Population policy: Between self-determined family planning and selective birth control
In 2021 the population of the Earth reached 7.8 billion. While birth rates are decreasing in many places, other regions are experiencing steady population growth. The term “population policy” refers to political measures aimed at changing the size and composition of a country’s population. To this end, state institutions intervene directly or indirectly in the reproductive behaviour of citizens by making laws, initiating policy programmes, or launching campaigns. A distinction can be made between pro-natalist, i.e. birth-promoting, and anti-natalist, i.e. birth-reducing, measures.
While in the Global North people are encouraged to have children, in the Global South programmes of so-called development aid tend to aim at reducing the birth rate. A connection is often drawn between population growth and poverty or resource scarcity instead of focusing on the unjust distribution of wealth and resources. Until the 1990s, international population conferences primarily followed the idea of reducing populations in the Global South. The 1994 UN Conference on Population and Development in Cairo marked the beginning of a paradigm shift that is continuing to this day. That is when sexual and reproductive rights were recognised as human rights for the first time.

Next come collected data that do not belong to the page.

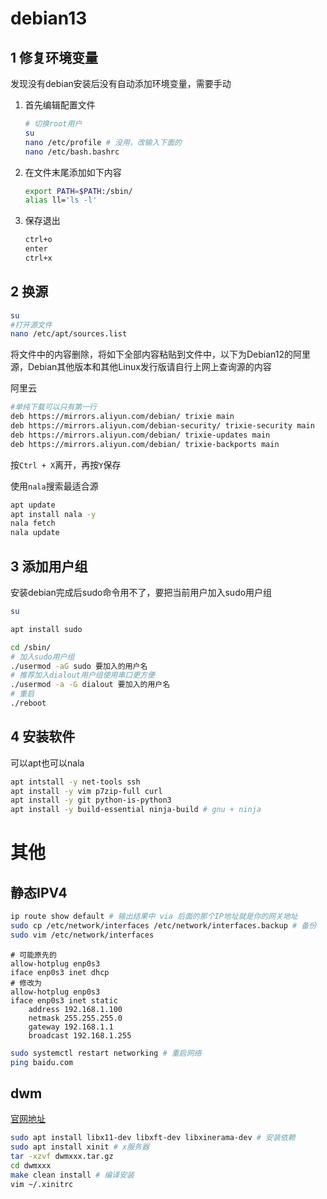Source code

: # debian13

## 1 修复环境变量

发现没有debian安装后没有自动添加环境变量，需要手动
1. 首先编辑配置文件

    ```bash
    # 切换root用户
    su
    nano /etc/profile # 没用，改输入下面的
    nano /etc/bash.bashrc
    ```

2. 在文件末尾添加如下内容

    ```bash
    export PATH=$PATH:/sbin/
    alias ll='ls -l'
    ```

3. 保存退出

    ```bash
    ctrl+o
    enter
    ctrl+x
    ```

## 2 换源

```bash
su
#打开源文件
nano /etc/apt/sources.list
```

将文件中的内容删除，将如下全部内容粘贴到文件中，以下为Debian12的阿里源，Debian其他版本和其他Linux发行版请自行上网上查询源的内容

阿里云

```bash
#单纯下载可以只有第一行
deb https://mirrors.aliyun.com/debian/ trixie main
deb https://mirrors.aliyun.com/debian-security/ trixie-security main
deb https://mirrors.aliyun.com/debian/ trixie-updates main
deb https://mirrors.aliyun.com/debian/ trixie-backports main
```

按`Ctrl + X`离开，再按`Y`保存

使用`nala`搜索最适合源

```bash
apt update
apt install nala -y
nala fetch
nala update
```

## 3 添加用户组

安装debian完成后sudo命令用不了，要把当前用户加入sudo用户组

```bash
su

apt install sudo

cd /sbin/
# 加入sudo用户组
./usermod -aG sudo 要加入的用户名
# 推荐加入dialout用户组使用串口更方便
./usermod -a -G dialout 要加入的用户名
# 重启
./reboot
```

## 4 安装软件

可以apt也可以nala

```bash
apt intstall -y net-tools ssh
apt install -y vim p7zip-full curl
apt install -y git python-is-python3
apt install -y build-essential ninja-build # gnu + ninja
```

# 其他

## 静态IPV4

```bash
ip route show default # 输出结果中 via 后面的那个IP地址就是你的网关地址
sudo cp /etc/network/interfaces /etc/network/interfaces.backup # 备份
sudo vim /etc/network/interfaces
```

```interfaces
# 可能原先的
allow-hotplug enp0s3
iface enp0s3 inet dhcp
# 修改为
allow-hotplug enp0s3
iface enp0s3 inet static
    address 192.168.1.100
    netmask 255.255.255.0
    gateway 192.168.1.1
    broadcast 192.168.1.255
```

```bash
sudo systemctl restart networking # 重启网络
ping baidu.com
```

## dwm

[官网地址](https://dwm.suckless.org/)

```bash
sudo apt install libx11-dev libxft-dev libxinerama-dev # 安装依赖
sudo apt install xinit # x服务器
tar -xzvf dwmxxx.tar.gz
cd dwmxxx
make clean install # 编译安装
vim ~/.xinitrc
```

The so-called Cairo Consensus – an alliance between women’s health NGOs and the “population establishment” – is regarded as a disruption to the purely quantitative and neo-Malthusian population policy of the Global North. However, many feminists and activists from affected regions see the Consensus as a way of disguising population control in the Global South as feminism. What is certain is that the issues of population policy and sexual and reproductive rights and health remain controversial around the globe.